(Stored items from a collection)
= = = = = = =
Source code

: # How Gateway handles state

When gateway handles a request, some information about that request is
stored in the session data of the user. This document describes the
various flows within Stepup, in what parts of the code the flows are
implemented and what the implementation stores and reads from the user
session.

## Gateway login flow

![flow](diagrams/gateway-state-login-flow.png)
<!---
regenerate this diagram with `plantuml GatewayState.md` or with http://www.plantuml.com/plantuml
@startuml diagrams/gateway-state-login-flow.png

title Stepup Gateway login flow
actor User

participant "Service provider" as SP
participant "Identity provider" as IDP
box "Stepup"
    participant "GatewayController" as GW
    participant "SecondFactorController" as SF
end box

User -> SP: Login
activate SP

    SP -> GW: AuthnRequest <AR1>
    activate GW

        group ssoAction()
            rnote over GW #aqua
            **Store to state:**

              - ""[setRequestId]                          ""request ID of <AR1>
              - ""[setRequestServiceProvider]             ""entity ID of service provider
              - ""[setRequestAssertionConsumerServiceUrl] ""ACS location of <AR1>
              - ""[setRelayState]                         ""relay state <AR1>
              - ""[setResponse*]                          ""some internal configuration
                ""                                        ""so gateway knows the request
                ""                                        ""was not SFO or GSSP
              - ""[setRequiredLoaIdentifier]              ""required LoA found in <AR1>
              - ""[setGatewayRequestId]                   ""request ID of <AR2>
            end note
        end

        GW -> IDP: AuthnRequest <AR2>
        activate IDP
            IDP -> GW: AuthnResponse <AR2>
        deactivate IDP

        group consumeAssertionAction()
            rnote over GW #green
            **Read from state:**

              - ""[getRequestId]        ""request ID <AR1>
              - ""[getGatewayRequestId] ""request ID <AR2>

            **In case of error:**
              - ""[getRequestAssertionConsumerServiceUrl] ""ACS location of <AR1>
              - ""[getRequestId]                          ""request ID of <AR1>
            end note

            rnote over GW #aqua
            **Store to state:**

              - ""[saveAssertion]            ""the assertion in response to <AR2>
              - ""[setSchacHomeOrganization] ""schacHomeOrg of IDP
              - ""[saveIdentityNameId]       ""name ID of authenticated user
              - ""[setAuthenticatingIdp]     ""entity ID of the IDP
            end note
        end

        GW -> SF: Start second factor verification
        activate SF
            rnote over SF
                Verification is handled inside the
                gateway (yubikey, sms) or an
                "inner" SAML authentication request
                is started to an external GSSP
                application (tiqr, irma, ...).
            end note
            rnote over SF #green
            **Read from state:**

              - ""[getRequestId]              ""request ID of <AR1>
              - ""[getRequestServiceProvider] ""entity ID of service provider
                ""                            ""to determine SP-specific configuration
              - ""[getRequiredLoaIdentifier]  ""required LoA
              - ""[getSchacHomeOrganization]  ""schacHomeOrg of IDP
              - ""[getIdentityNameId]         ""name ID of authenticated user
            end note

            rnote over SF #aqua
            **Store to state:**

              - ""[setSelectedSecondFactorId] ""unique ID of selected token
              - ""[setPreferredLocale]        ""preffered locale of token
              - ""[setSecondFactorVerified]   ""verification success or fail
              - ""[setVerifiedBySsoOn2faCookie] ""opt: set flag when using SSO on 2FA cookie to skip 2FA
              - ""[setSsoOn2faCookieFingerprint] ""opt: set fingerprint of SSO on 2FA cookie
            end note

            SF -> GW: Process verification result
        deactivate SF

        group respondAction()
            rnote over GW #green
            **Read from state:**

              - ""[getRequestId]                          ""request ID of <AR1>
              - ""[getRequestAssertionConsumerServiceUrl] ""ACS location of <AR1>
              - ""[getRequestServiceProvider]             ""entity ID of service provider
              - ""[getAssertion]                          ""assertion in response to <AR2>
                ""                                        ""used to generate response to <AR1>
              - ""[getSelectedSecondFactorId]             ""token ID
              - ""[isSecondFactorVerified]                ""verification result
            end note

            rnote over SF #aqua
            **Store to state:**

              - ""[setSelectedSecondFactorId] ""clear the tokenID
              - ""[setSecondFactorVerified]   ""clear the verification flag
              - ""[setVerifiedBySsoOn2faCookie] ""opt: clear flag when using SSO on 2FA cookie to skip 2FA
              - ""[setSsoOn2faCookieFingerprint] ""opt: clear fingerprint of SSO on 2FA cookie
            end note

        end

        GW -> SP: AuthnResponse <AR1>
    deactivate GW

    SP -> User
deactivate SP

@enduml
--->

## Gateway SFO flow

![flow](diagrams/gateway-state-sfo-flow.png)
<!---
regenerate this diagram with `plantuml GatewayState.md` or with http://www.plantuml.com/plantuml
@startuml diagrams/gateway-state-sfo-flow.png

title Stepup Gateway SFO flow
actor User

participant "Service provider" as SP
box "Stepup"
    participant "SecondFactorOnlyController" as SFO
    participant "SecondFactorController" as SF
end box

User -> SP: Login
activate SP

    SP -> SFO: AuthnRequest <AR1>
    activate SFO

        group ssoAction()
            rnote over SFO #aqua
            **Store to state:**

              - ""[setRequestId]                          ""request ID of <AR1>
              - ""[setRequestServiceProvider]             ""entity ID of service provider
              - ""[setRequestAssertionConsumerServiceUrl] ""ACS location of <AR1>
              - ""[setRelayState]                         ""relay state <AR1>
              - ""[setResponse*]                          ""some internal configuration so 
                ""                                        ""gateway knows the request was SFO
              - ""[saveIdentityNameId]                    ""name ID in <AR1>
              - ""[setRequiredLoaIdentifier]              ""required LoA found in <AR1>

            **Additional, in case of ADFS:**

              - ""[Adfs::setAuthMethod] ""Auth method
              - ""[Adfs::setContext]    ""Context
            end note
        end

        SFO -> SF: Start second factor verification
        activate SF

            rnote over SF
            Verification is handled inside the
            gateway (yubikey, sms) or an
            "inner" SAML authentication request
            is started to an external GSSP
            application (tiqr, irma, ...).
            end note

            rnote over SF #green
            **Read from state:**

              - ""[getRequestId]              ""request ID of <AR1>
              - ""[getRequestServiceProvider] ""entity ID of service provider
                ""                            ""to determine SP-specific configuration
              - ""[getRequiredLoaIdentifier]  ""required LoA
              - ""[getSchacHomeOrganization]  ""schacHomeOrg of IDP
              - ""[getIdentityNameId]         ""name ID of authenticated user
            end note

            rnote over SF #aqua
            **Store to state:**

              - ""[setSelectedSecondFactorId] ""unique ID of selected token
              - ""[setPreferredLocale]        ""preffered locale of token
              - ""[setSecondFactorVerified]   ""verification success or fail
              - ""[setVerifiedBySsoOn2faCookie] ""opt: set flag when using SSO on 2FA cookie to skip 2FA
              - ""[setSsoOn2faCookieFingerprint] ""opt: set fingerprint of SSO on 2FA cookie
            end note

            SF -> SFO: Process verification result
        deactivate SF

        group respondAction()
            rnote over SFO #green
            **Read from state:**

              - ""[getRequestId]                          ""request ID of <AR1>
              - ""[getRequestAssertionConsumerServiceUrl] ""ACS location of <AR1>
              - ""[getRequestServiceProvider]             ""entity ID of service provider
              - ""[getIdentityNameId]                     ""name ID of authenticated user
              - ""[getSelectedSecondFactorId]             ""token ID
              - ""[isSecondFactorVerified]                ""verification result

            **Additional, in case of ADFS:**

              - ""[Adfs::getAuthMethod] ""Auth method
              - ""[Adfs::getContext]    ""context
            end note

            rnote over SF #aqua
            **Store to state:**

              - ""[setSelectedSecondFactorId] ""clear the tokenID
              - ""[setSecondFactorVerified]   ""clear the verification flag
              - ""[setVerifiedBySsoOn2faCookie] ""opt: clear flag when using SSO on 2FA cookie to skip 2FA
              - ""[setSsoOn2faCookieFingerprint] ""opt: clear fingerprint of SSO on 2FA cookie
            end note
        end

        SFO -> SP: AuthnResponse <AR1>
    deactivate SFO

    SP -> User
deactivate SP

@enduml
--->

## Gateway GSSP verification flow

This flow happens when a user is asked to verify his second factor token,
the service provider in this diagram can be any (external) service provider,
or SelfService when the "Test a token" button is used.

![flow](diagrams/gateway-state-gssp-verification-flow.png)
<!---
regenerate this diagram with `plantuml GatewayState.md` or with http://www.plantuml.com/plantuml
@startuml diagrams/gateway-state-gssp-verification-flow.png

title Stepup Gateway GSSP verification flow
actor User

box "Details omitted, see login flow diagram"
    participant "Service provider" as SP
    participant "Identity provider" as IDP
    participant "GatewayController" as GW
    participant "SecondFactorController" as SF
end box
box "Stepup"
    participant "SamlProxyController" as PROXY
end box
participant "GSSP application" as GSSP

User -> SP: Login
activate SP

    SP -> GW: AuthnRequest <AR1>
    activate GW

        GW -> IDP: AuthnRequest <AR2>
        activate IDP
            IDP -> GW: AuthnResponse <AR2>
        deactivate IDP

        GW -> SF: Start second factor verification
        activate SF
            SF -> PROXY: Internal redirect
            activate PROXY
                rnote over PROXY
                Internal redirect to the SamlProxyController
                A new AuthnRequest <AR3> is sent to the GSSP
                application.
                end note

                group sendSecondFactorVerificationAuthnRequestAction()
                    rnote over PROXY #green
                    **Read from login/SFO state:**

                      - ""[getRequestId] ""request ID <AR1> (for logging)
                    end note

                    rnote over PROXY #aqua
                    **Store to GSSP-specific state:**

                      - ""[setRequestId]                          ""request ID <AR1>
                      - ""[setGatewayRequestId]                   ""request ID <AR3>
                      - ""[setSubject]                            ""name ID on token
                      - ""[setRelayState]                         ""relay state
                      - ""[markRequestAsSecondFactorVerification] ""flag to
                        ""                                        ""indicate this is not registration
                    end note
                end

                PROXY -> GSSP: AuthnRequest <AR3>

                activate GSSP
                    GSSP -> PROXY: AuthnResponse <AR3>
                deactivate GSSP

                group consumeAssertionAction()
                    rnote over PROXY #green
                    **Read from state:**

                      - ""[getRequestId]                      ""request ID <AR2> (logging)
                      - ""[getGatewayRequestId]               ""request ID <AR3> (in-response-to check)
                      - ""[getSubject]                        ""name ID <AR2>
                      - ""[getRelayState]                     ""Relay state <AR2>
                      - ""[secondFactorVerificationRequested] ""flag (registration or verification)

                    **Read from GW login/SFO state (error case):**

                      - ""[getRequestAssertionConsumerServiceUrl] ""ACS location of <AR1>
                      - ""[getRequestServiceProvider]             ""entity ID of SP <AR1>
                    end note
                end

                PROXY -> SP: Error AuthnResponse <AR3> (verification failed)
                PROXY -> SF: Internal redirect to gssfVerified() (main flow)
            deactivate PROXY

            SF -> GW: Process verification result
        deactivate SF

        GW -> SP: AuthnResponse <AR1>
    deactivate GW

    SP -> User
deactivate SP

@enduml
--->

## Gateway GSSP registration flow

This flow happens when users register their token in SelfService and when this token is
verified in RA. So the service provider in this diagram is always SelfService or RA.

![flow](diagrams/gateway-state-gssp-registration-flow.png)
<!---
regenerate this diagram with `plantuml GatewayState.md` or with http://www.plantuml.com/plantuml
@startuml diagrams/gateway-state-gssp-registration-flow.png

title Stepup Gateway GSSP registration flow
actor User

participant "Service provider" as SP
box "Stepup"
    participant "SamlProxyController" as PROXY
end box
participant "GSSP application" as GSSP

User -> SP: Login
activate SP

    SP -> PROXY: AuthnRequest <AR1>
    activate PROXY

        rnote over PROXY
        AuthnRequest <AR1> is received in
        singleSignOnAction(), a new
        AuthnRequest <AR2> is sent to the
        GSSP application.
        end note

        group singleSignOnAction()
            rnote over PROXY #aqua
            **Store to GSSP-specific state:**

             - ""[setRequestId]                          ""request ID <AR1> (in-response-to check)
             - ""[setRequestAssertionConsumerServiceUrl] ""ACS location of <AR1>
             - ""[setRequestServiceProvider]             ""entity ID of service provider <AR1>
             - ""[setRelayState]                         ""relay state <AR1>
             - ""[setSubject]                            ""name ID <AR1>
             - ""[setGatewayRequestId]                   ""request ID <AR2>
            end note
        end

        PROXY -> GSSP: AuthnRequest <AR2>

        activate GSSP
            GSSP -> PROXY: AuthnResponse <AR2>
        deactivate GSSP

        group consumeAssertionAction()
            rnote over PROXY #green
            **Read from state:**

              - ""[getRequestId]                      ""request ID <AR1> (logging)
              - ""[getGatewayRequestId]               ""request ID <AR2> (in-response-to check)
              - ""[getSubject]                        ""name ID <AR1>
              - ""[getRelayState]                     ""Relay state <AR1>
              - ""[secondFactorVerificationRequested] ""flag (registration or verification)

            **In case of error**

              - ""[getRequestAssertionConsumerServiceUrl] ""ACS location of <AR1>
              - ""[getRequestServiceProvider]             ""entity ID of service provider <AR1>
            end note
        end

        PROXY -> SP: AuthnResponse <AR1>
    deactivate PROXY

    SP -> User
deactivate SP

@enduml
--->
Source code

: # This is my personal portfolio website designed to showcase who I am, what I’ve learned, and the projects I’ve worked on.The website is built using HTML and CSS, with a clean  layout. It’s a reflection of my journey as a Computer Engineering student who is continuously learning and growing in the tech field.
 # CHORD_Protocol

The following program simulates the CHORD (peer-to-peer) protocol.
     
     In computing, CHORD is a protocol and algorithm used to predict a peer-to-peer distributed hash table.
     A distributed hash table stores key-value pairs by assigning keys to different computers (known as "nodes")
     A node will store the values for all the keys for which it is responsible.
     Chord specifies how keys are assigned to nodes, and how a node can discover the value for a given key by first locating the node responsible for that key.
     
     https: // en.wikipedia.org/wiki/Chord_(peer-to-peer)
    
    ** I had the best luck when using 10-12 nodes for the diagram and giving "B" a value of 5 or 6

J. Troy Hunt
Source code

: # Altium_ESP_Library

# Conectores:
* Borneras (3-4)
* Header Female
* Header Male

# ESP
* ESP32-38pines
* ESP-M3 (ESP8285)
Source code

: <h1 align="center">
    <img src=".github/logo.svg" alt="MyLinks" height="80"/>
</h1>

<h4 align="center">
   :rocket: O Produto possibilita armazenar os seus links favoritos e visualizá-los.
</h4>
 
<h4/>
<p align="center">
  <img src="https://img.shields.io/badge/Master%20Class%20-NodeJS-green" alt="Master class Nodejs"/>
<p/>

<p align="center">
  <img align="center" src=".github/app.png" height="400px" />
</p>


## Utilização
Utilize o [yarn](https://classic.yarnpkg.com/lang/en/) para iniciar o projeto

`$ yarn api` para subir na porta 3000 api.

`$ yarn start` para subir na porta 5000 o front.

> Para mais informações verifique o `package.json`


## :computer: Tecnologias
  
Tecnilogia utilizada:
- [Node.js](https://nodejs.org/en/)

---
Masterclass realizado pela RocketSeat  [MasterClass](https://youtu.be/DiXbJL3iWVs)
= = = = = = =
> [WORK TO BE COMPLETED]: Where the line containing "favoritos e visualizá-los." appears in the data above, begin there and reproduce every line to the end exactly; include nothing else.

> [TASK ANSWER]:
   :rocket: O Produto possibilita armazenar os seus links favoritos e visualizá-los.
</h4>
 
<h4/>
<p align="center">
  <img src="https://img.shields.io/badge/Master%20Class%20-NodeJS-green" alt="Master class Nodejs"/>
<p/>

<p align="center">
  <img align="center" src=".github/app.png" height="400px" />
</p>


## Utilização
Utilize o [yarn](https://classic.yarnpkg.com/lang/en/) para iniciar o projeto

`$ yarn api` para subir na porta 3000 api.

`$ yarn start` para subir na porta 5000 o front.

> Para mais informações verifique o `package.json`


## :computer: Tecnologias
  
Tecnilogia utilizada:
- [Node.js](https://nodejs.org/en/)

---
Masterclass realizado pela RocketSeat  [MasterClass](https://youtu.be/DiXbJL3iWVs)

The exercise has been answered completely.